=== Section Start ===

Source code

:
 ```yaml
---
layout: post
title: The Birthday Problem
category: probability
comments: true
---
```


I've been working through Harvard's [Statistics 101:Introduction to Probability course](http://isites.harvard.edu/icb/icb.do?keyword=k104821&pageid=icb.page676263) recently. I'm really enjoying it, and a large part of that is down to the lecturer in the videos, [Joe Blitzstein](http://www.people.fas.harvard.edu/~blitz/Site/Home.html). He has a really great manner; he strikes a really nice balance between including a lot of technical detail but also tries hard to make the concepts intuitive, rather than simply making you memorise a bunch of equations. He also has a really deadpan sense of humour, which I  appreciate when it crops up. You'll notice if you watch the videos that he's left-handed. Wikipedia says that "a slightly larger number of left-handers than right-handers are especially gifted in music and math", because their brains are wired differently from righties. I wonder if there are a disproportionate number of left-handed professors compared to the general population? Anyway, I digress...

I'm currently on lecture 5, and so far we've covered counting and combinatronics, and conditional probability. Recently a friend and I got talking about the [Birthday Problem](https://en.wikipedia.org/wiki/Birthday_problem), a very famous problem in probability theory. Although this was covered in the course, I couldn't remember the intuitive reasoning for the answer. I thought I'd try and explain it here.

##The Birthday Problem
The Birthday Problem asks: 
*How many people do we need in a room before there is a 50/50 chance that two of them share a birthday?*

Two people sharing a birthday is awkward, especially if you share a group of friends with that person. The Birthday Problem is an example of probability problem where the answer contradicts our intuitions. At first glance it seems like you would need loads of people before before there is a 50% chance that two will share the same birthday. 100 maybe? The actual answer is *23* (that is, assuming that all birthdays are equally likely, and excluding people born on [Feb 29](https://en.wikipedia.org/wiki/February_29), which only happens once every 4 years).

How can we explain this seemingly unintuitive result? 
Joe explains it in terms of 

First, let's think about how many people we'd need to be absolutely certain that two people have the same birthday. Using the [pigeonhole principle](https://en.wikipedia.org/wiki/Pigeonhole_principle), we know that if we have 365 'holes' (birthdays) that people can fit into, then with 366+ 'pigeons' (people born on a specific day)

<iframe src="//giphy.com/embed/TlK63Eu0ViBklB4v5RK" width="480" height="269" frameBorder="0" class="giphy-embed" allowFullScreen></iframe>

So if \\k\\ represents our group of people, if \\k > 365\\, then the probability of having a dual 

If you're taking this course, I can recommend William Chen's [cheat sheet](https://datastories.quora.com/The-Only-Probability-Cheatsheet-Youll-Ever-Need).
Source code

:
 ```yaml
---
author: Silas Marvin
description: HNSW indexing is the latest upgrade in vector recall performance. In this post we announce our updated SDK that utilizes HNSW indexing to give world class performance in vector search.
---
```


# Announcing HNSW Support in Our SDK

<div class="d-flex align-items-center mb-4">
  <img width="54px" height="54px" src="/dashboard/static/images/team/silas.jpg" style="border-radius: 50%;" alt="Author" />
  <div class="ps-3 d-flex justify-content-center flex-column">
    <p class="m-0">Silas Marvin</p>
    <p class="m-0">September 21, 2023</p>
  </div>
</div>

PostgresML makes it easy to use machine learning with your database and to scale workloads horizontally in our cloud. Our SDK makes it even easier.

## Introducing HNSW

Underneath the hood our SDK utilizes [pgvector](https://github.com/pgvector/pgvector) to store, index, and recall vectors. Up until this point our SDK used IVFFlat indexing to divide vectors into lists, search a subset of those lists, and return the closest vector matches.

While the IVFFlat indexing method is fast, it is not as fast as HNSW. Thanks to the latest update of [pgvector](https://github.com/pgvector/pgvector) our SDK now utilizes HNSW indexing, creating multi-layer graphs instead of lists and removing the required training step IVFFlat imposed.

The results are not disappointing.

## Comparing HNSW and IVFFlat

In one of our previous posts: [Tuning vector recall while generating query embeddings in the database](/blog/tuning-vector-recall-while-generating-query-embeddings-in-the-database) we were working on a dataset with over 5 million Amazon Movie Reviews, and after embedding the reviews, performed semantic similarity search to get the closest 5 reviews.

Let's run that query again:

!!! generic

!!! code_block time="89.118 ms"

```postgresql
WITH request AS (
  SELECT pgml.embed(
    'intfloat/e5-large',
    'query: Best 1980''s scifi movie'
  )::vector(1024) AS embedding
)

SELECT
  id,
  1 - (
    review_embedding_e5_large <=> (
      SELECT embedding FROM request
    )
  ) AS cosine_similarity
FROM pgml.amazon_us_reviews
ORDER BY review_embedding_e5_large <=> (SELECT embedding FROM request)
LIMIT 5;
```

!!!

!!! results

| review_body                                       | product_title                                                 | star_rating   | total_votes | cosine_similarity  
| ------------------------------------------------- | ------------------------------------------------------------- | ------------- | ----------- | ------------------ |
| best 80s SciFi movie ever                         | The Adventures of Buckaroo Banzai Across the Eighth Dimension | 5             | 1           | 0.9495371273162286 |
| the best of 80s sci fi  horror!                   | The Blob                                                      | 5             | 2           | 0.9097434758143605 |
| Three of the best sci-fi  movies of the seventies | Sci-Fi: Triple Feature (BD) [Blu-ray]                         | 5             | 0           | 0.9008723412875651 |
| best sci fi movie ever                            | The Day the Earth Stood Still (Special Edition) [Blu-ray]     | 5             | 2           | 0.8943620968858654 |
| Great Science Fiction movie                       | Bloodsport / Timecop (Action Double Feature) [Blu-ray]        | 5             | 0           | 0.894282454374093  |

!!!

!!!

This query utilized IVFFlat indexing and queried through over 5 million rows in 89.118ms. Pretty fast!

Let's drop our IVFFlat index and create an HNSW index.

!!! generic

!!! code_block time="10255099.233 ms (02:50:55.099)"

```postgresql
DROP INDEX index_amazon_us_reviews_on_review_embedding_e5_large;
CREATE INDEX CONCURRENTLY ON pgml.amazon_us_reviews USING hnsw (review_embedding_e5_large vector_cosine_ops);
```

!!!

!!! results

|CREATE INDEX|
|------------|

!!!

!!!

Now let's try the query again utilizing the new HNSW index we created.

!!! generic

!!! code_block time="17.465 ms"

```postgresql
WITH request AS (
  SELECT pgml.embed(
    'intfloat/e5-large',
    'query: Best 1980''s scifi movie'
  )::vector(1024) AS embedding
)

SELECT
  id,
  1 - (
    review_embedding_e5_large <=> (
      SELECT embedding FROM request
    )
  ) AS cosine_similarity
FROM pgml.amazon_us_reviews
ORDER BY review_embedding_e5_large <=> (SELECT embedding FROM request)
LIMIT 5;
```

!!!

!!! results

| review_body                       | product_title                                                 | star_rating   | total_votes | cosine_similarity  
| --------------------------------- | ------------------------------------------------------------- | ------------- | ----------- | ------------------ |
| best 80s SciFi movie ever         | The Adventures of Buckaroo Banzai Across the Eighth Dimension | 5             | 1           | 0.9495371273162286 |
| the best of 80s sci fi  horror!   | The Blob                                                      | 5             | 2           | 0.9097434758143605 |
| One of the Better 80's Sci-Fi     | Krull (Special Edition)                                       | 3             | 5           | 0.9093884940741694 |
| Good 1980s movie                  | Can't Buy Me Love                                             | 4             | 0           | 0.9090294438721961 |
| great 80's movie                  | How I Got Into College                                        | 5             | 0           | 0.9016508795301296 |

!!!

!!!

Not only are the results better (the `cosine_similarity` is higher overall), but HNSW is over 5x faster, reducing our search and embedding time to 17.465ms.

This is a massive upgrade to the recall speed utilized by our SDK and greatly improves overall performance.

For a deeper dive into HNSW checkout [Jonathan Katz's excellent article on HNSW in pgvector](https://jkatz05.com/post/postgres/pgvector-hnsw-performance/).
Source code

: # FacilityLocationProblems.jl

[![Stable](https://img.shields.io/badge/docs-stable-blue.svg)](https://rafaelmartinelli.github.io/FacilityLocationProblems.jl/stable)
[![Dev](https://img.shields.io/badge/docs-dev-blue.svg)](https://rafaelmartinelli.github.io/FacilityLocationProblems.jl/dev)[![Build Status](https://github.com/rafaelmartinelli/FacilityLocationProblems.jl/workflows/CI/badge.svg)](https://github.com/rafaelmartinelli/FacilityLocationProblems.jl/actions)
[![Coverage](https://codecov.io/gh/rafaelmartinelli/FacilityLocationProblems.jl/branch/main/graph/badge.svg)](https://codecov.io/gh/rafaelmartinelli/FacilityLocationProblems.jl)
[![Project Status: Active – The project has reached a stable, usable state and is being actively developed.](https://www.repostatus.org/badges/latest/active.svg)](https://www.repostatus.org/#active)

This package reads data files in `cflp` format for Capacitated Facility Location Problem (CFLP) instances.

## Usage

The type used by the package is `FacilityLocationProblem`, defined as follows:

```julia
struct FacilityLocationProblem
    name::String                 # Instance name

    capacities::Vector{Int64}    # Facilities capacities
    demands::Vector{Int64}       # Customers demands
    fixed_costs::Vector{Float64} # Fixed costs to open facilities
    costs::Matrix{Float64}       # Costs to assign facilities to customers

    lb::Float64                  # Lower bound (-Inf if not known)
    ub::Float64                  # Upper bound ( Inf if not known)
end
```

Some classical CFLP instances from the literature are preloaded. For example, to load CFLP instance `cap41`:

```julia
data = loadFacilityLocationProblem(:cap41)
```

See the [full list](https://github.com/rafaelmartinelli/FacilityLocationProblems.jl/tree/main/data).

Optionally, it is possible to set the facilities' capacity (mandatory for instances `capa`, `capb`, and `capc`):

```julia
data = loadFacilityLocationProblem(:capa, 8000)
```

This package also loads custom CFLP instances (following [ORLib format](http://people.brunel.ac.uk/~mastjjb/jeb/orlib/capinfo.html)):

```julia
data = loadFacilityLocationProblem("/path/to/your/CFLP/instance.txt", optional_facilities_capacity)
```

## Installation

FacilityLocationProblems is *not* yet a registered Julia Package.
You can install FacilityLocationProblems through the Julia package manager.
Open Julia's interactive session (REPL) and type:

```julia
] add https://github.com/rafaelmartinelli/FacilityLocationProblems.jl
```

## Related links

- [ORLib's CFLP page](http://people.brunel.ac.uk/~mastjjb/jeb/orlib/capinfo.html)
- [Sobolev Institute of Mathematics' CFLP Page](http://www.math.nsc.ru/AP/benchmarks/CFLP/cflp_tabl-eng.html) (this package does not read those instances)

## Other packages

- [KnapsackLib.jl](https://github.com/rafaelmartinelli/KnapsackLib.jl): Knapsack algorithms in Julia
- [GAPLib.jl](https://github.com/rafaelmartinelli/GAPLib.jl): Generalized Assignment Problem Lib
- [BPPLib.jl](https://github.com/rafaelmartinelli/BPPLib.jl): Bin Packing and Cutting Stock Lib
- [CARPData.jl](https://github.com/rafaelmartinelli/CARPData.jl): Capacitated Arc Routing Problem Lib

=== Section End ===

▶ _TASK ITEM_: Using the entries above, work out the number of lines that hold the word "database" and write it with no other words.

▶ _YOUR RESPONSE_: 2